> _Data records_:
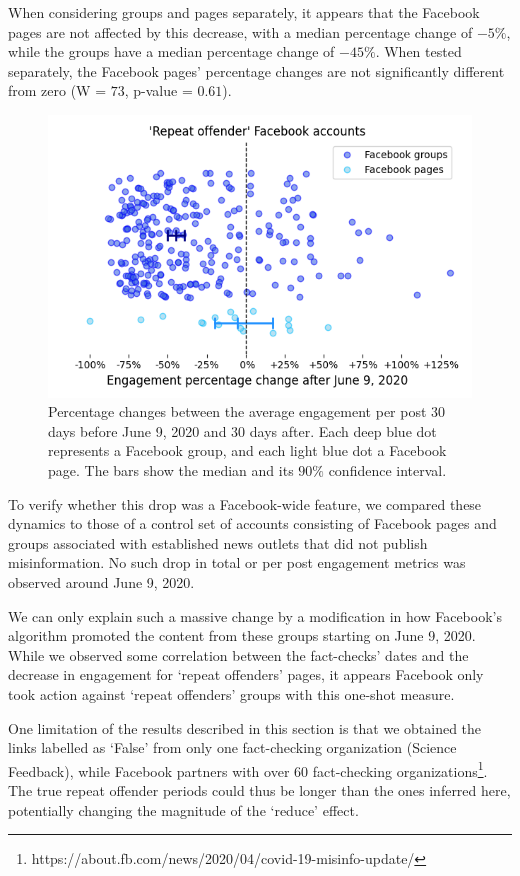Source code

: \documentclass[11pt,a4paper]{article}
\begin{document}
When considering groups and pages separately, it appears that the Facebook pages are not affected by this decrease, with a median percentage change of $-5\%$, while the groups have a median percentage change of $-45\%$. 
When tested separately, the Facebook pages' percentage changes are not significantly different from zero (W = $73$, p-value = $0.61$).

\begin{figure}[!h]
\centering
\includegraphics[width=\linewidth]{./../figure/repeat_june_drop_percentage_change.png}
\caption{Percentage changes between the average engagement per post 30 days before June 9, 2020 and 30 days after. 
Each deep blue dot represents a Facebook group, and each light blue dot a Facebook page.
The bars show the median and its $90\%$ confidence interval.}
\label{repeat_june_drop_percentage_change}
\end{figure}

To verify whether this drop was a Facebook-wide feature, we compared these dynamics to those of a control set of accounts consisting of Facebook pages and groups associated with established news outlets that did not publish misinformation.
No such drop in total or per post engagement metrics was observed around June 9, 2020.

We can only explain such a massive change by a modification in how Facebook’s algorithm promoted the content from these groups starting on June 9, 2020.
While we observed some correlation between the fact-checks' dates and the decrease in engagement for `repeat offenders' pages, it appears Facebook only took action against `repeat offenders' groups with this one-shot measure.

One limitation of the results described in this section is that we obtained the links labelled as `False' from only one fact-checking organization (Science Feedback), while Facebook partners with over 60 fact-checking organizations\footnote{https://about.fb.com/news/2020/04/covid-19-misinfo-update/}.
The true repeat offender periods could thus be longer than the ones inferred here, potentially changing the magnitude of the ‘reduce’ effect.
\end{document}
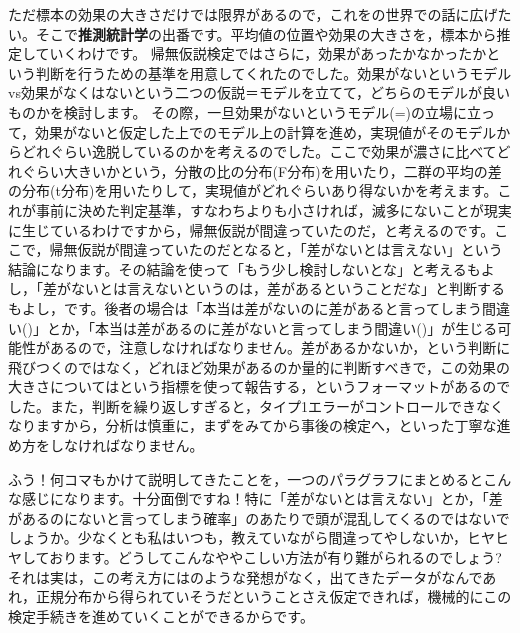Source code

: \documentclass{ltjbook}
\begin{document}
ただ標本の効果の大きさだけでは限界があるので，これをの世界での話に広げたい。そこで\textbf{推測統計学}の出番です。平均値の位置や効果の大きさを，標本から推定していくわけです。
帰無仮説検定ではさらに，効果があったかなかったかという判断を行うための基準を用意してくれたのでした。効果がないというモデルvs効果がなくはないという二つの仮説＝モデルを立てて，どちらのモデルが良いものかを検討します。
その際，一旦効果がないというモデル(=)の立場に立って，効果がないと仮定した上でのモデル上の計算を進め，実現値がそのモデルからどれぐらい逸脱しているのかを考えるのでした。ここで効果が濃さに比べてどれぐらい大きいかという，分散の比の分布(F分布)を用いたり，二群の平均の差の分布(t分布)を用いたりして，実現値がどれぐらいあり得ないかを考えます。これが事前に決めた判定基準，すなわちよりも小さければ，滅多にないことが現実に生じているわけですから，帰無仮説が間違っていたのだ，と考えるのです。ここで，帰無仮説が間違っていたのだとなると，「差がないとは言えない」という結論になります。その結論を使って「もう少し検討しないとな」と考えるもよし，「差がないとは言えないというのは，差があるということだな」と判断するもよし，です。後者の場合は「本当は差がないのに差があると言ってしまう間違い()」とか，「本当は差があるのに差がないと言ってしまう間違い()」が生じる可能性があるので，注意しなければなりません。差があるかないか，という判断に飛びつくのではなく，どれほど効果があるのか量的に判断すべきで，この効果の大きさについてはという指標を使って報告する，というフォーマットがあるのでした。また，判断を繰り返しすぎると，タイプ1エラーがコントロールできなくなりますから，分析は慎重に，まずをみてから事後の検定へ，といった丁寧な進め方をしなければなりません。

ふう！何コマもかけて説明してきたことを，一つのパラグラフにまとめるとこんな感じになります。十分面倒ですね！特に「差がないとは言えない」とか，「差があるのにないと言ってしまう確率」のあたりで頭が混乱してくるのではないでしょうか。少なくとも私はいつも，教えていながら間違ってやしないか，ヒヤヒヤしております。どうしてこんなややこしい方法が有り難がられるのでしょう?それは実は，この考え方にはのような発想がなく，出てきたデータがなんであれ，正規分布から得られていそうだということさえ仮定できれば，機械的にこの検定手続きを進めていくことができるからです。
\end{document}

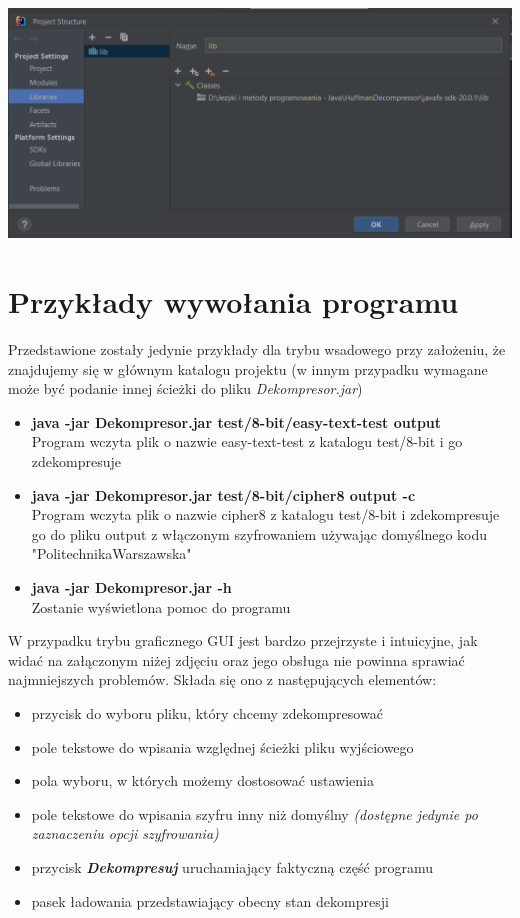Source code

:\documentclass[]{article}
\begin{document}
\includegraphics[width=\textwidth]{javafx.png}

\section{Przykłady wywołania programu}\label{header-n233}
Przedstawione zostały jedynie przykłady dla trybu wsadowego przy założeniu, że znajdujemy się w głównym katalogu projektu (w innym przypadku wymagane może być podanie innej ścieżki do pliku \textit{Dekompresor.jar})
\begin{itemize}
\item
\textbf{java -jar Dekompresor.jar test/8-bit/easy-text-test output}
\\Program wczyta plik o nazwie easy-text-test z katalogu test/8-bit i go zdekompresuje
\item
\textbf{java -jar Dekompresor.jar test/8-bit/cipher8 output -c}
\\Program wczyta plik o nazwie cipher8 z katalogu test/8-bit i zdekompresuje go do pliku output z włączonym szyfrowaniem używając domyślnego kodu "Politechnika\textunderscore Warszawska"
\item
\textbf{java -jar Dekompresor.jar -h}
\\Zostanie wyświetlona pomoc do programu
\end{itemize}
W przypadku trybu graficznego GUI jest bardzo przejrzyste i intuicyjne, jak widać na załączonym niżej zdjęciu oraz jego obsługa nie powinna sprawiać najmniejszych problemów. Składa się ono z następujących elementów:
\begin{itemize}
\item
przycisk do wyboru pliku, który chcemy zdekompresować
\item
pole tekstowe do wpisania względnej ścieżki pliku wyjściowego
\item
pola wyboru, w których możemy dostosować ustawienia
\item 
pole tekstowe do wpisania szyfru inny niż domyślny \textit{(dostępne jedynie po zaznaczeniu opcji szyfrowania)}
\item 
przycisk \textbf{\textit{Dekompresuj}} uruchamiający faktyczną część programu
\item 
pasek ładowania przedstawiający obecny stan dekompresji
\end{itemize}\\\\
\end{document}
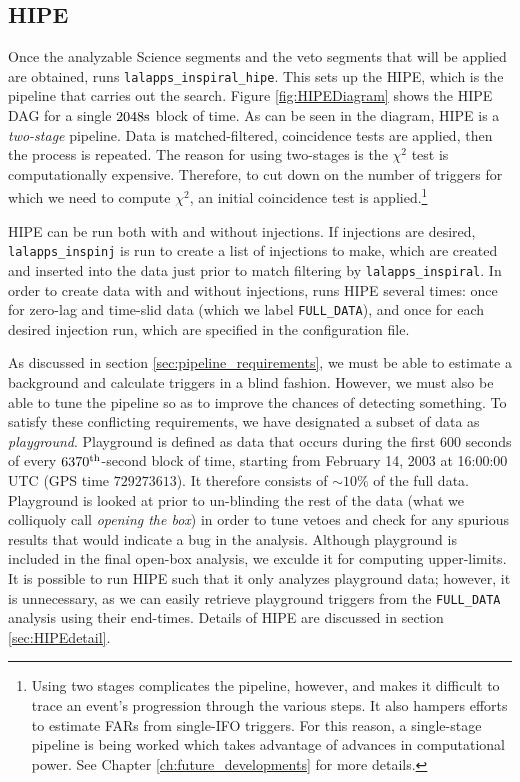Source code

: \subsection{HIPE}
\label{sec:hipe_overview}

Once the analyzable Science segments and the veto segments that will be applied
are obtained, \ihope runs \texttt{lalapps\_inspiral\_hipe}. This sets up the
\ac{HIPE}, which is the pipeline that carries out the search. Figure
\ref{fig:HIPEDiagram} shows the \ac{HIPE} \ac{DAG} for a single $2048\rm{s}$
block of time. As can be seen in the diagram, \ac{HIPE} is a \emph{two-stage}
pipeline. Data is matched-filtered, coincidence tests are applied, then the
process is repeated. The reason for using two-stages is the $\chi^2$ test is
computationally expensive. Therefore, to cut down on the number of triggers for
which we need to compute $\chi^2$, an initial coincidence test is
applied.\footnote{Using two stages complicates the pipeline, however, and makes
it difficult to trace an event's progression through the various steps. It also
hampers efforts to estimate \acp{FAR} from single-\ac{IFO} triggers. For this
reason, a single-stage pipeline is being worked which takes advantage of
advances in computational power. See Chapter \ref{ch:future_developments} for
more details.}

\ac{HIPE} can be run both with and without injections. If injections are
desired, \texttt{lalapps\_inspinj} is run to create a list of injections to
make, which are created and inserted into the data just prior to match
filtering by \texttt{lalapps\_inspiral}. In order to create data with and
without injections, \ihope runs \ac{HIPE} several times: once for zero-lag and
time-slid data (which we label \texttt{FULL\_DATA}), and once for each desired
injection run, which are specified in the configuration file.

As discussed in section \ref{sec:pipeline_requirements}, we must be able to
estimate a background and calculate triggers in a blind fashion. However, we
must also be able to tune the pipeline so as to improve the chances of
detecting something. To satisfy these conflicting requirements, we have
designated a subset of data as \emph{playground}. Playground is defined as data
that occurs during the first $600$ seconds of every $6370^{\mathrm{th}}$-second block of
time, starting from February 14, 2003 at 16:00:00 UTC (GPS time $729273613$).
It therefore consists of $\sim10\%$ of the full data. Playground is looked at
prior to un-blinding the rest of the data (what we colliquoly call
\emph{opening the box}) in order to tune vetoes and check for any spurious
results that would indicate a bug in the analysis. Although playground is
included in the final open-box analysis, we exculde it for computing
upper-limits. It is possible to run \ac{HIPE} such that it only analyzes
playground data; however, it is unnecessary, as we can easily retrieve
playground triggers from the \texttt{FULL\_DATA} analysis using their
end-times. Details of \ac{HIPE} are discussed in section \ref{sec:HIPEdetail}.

> _Task goal_: Scan the listing above for the word "observed" and show each line where it is found.

> _Answer box_:
No such drop in total or per post engagement metrics was observed around June 9, 2020.
While we observed some correlation between the fact-checks' dates and the decrease in engagement for `repeat offenders' pages, it appears Facebook only took action against `repeat offenders' groups with this one-shot measure.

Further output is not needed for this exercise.